Items listed in a dataset

* * * * *

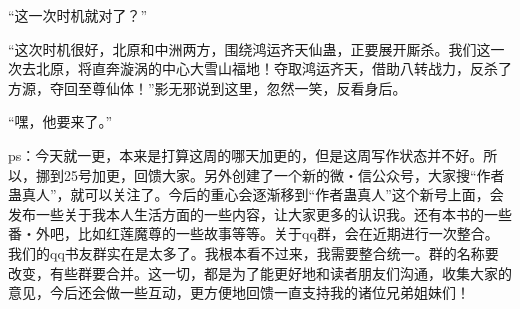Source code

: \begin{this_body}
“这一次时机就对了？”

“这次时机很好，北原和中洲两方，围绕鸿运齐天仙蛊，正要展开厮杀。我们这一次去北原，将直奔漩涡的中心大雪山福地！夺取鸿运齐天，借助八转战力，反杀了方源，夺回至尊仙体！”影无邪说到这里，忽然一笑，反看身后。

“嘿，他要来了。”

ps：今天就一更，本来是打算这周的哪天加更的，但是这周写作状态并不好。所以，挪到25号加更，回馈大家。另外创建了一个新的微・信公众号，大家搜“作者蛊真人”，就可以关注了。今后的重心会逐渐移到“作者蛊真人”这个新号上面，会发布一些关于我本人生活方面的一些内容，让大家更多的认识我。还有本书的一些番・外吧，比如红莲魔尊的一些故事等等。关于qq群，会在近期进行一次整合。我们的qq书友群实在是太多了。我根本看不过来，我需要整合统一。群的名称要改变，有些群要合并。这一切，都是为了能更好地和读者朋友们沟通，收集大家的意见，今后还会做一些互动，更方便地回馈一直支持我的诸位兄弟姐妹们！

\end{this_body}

* * * * *

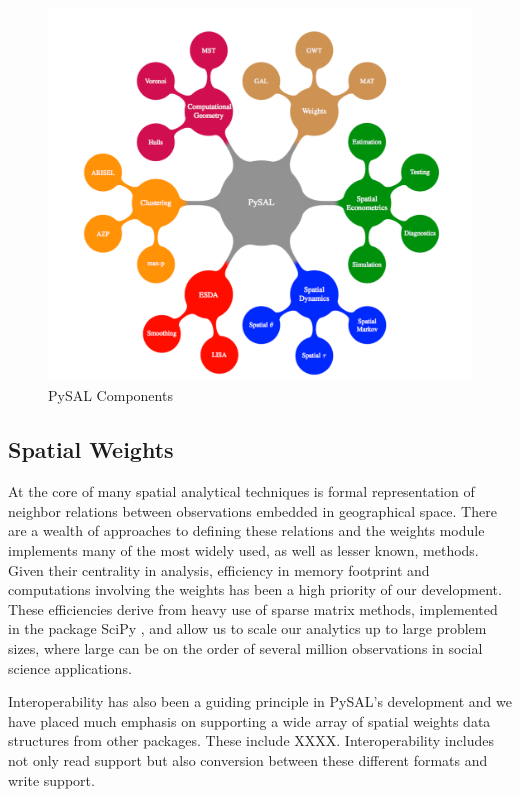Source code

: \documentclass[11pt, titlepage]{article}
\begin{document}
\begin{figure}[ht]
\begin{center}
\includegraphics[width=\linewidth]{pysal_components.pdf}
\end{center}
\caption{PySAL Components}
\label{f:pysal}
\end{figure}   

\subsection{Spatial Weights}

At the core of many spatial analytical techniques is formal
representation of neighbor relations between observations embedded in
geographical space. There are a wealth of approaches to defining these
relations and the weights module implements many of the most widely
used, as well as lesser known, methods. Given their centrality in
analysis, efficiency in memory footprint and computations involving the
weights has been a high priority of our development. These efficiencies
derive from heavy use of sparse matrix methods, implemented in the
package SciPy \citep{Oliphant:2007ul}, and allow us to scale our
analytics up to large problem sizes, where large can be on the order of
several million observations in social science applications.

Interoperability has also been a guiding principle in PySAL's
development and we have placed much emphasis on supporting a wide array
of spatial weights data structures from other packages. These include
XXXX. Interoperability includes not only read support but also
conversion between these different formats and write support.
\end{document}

* * * * *

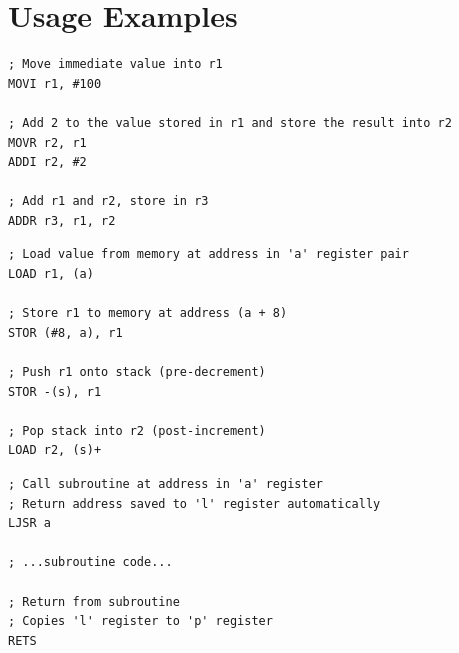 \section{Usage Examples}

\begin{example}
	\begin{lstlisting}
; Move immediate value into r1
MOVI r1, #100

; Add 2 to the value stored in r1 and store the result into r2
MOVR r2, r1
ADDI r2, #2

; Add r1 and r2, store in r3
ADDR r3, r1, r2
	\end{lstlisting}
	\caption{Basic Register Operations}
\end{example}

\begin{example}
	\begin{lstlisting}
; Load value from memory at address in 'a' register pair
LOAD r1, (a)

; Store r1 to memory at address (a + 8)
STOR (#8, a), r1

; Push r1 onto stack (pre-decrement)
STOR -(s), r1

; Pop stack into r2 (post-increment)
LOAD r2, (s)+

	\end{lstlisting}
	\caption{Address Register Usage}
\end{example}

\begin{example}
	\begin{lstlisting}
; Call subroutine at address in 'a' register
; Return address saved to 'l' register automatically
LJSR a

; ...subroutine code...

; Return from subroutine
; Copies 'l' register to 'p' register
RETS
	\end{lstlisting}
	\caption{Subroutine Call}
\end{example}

* * * * *

### Exercise brief
Scan each line above for the string "between". Give the tally and nothing else.

### Response
2